*Task brief:* The word "myAKSCluster" marks the lines to find; copy every such line from the data below.

*Provided data:*

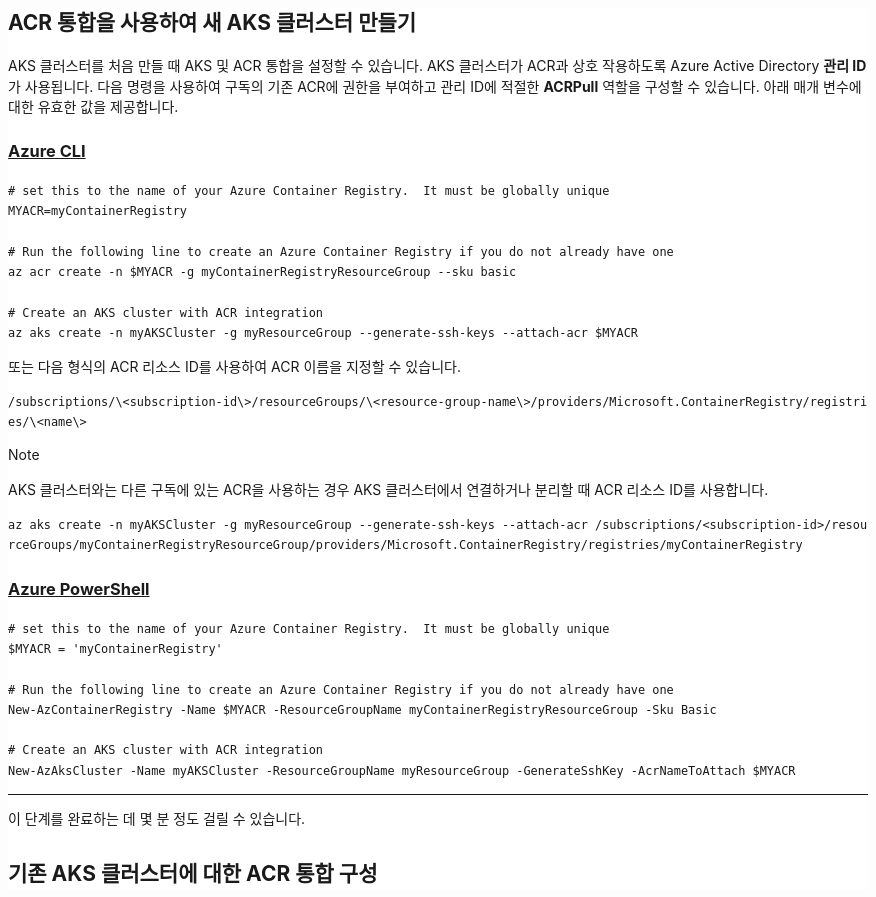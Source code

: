 ## <a name="create-a-new-aks-cluster-with-acr-integration"></a>ACR 통합을 사용하여 새 AKS 클러스터 만들기

AKS 클러스터를 처음 만들 때 AKS 및 ACR 통합을 설정할 수 있습니다.  AKS 클러스터가 ACR과 상호 작용하도록 Azure Active Directory **관리 ID** 가 사용됩니다. 다음 명령을 사용하여 구독의 기존 ACR에 권한을 부여하고 관리 ID에 적절한 **ACRPull** 역할을 구성할 수 있습니다. 아래 매개 변수에 대한 유효한 값을 제공합니다.

### <a name="azure-cli"></a>[Azure CLI](#tab/azure-cli)

```azurecli
# set this to the name of your Azure Container Registry.  It must be globally unique
MYACR=myContainerRegistry

# Run the following line to create an Azure Container Registry if you do not already have one
az acr create -n $MYACR -g myContainerRegistryResourceGroup --sku basic

# Create an AKS cluster with ACR integration
az aks create -n myAKSCluster -g myResourceGroup --generate-ssh-keys --attach-acr $MYACR
```

또는 다음 형식의 ACR 리소스 ID를 사용하여 ACR 이름을 지정할 수 있습니다.

`/subscriptions/\<subscription-id\>/resourceGroups/\<resource-group-name\>/providers/Microsoft.ContainerRegistry/registries/\<name\>`

> [!NOTE]
> AKS 클러스터와는 다른 구독에 있는 ACR을 사용하는 경우 AKS 클러스터에서 연결하거나 분리할 때 ACR 리소스 ID를 사용합니다.

```azurecli
az aks create -n myAKSCluster -g myResourceGroup --generate-ssh-keys --attach-acr /subscriptions/<subscription-id>/resourceGroups/myContainerRegistryResourceGroup/providers/Microsoft.ContainerRegistry/registries/myContainerRegistry
```

### <a name="azure-powershell"></a>[Azure PowerShell](#tab/azure-powershell)

```azurepowershell
# set this to the name of your Azure Container Registry.  It must be globally unique
$MYACR = 'myContainerRegistry'

# Run the following line to create an Azure Container Registry if you do not already have one
New-AzContainerRegistry -Name $MYACR -ResourceGroupName myContainerRegistryResourceGroup -Sku Basic

# Create an AKS cluster with ACR integration
New-AzAksCluster -Name myAKSCluster -ResourceGroupName myResourceGroup -GenerateSshKey -AcrNameToAttach $MYACR
```

---

이 단계를 완료하는 데 몇 분 정도 걸릴 수 있습니다.

## <a name="configure-acr-integration-for-existing-aks-clusters"></a>기존 AKS 클러스터에 대한 ACR 통합 구성


[AKS AKS CLI]: /cli/azure/aks#az_aks_create
[Image Pull secret]: https://kubernetes.io/docs/tasks/configure-pod-container/pull-image-private-registry/
[summary-msi]: use-managed-identity.md#summary-of-managed-identities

*Result of the task:*
az aks create -n myAKSCluster -g myResourceGroup --generate-ssh-keys --attach-acr $MYACR
az aks create -n myAKSCluster -g myResourceGroup --generate-ssh-keys --attach-acr /subscriptions/<subscription-id>/resourceGroups/myContainerRegistryResourceGroup/providers/Microsoft.ContainerRegistry/registries/myContainerRegistry
New-AzAksCluster -Name myAKSCluster -ResourceGroupName myResourceGroup -GenerateSshKey -AcrNameToAttach $MYACR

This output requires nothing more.